EXTRACTED ENTRIES:
-- -- --

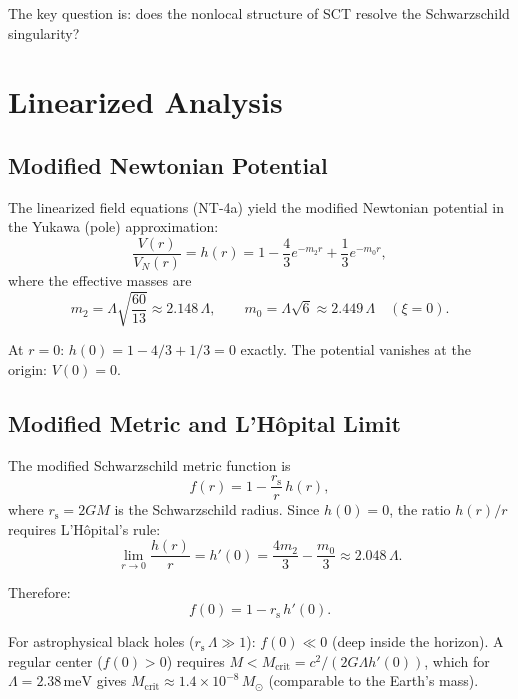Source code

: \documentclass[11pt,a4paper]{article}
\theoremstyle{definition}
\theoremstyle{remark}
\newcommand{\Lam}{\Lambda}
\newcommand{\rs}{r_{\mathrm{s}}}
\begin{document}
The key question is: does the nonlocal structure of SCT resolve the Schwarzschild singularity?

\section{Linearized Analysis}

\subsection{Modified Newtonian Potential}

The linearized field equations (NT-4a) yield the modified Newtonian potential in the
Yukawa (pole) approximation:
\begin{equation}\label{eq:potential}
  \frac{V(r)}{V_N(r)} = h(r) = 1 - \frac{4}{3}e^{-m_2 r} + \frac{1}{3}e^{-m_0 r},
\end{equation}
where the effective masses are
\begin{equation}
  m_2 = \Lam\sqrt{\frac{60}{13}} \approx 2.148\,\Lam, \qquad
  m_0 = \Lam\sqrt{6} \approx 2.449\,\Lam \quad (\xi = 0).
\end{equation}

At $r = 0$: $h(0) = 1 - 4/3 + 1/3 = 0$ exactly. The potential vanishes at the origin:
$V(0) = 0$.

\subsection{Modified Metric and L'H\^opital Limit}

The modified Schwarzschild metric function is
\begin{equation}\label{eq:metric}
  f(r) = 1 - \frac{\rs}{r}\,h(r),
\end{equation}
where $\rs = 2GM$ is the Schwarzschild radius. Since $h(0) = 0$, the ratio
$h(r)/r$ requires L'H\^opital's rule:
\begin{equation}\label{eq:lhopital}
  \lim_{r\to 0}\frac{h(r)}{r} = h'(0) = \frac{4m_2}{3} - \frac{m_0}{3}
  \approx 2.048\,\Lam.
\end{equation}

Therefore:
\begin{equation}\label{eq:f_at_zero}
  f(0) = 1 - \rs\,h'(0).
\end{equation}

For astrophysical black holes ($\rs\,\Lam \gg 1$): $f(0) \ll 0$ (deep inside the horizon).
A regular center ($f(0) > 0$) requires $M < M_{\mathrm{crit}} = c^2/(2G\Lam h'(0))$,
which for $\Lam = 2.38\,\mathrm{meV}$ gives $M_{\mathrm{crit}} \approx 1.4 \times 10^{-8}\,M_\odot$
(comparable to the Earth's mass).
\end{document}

-- -- --

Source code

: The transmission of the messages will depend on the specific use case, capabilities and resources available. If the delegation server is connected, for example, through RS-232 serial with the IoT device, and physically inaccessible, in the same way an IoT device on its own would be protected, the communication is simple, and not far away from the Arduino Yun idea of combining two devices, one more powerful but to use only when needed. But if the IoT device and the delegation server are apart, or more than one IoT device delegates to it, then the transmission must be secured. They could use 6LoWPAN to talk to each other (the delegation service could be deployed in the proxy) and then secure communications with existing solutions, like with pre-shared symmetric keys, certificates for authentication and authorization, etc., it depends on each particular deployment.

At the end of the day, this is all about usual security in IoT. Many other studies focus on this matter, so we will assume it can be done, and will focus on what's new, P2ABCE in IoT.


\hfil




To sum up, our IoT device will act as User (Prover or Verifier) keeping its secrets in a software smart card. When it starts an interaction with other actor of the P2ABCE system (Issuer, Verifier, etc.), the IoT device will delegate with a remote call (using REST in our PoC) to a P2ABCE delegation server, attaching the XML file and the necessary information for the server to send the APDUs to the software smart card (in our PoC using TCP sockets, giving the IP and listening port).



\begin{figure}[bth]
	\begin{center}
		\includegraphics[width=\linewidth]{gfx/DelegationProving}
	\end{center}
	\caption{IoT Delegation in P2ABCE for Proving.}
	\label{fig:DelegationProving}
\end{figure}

-- -- --

TASK PROMPT: Across the listing above, report every line where "theoremstyle" occurs.

REPLY:
\theoremstyle{definition}
\theoremstyle{remark}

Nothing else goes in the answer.